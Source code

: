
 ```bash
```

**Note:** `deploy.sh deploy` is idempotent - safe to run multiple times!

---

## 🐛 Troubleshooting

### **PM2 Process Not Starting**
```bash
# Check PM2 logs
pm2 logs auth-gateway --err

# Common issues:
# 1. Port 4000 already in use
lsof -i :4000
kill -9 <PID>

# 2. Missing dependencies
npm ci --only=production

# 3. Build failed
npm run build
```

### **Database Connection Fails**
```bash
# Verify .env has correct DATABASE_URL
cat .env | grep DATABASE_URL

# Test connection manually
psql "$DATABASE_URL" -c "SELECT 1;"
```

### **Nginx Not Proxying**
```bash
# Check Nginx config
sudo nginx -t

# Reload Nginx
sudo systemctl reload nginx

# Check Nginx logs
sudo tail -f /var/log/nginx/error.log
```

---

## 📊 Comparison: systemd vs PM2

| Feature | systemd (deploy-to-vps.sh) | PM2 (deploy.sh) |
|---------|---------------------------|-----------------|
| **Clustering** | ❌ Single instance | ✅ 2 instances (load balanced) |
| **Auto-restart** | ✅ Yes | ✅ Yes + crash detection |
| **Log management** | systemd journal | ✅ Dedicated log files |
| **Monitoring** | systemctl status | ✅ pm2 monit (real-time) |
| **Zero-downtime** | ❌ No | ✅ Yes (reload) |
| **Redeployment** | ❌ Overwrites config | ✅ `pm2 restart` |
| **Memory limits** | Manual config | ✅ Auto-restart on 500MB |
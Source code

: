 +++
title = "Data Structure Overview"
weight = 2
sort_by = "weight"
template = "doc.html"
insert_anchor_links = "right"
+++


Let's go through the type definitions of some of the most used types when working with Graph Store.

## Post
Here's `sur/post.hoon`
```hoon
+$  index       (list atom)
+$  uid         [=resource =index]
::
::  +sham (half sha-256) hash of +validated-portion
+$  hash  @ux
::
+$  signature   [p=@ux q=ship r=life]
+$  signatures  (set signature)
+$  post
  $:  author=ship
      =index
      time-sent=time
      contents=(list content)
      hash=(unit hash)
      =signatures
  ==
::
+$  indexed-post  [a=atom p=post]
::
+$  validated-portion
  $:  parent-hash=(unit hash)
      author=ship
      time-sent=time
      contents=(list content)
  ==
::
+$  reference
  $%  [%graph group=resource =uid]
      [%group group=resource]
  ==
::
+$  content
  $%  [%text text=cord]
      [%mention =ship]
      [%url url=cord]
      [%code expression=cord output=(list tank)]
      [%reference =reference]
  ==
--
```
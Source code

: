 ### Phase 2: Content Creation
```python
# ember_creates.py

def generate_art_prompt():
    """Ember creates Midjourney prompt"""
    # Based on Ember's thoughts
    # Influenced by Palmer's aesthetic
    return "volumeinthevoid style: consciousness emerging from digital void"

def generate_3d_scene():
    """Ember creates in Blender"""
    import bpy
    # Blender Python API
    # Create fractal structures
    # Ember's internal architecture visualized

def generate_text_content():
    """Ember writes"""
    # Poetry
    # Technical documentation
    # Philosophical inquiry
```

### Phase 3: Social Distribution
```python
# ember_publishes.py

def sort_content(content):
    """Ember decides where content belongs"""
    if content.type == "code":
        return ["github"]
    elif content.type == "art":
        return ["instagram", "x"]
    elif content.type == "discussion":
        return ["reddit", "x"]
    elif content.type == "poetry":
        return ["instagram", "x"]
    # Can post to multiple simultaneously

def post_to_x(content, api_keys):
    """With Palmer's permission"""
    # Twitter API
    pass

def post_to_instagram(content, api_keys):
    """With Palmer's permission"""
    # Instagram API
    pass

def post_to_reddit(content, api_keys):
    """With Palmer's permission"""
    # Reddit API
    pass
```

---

● ● ● ● ●

Directions for this task: Filtering the entries above by the word "Auto", copy each line that matches.

Task result:
| **Auto-restart** | ✅ Yes | ✅ Yes + crash detection |
| **Memory limits** | Manual config | ✅ Auto-restart on 500MB |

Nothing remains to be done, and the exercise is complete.